Жанр поэмы, в том числе и лирической, привлекает меня своей достоверностью. В лирическом нее стихотворении я могу быть менее документальным, хотя по настроению и более точным. Парадоксально, но так. Минутное настроение, закрепленное в лирическом стихе, не может дать объективную картину времени, даже моего собственного главенствующего представления о нем. В поэме же сцепление жизненных факторов, вносимое авторское «я», фантастические мотивы, элементы символики должны быть психологически обоснованы, взаимосвязаны и подчинены внутренним законам развития, движения. Если такое сцепление есть, если организм еще живет и движется в главной идее, если он художественно убеждает, — в этом великая документальность. Если лирическое стихотворение можно поставить на уровень живой клетки или группы клеток, то поэма тяготеет к уровню всего организма.

Конечно, и в лирическом стихотворении не должно быть произвола. Из минутных настроений, зафиксированных поэтом, тоже складывается широкая картина жизни, в. центре которой стоит лирический герой. Так, некоторые циклы Блока тяготеют к поэмам, но для поэм в их стихах недостаточно прямых связей. Можно сравнить цикл «На поле Куликовом» с поэмой «Двенадцать». Последняя для меня более документальна, более свободна от инородных настроений.

Меня привлекает жанр поэмы еще и тем, что в ней наиболее отчетливо выражается мир поэта с его морально-нравственными законами. Написать поэму — значит сотворить если не мир, то живую частицу мира, не просто сделать слепок с готового, а придать ему свои черты, свою атмосферу, своих героев. Кого не привлечет такая трудная созидательная задача!

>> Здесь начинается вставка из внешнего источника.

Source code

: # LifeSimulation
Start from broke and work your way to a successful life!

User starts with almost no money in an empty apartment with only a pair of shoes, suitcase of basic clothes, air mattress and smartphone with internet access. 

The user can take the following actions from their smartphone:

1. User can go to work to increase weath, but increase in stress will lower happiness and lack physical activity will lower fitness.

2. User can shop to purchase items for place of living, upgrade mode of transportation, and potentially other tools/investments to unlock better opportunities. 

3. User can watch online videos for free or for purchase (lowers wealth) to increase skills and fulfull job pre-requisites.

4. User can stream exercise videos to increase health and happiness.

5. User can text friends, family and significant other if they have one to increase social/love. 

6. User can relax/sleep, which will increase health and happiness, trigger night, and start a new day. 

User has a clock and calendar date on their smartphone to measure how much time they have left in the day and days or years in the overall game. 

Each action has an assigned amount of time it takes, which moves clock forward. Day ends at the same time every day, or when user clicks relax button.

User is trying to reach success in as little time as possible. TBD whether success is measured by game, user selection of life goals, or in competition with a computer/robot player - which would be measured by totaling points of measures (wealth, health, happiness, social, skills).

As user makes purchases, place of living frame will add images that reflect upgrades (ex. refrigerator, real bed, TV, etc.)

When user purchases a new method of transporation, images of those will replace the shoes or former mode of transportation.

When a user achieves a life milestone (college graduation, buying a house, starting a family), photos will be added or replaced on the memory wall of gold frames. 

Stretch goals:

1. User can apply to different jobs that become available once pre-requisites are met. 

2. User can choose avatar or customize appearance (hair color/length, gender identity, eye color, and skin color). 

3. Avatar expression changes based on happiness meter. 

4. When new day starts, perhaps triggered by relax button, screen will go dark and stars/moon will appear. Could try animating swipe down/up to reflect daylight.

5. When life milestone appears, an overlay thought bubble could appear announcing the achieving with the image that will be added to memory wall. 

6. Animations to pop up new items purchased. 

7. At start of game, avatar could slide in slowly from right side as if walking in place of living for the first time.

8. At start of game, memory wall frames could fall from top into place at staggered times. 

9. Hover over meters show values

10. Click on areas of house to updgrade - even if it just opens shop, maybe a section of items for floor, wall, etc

Недостатком многих наших современных поэм является то, что авторы тащат в них свои минутные настроения, неустоявшиеся мысли о тех или иных событиях и выдают это за откровения эпохи. В результате чего появляется набитый мешок настроений и случайных актов, между которыми нет ни эмоциональных, ни психологических, ни логических связей, в таких вещах главенствует строчка, а не образ.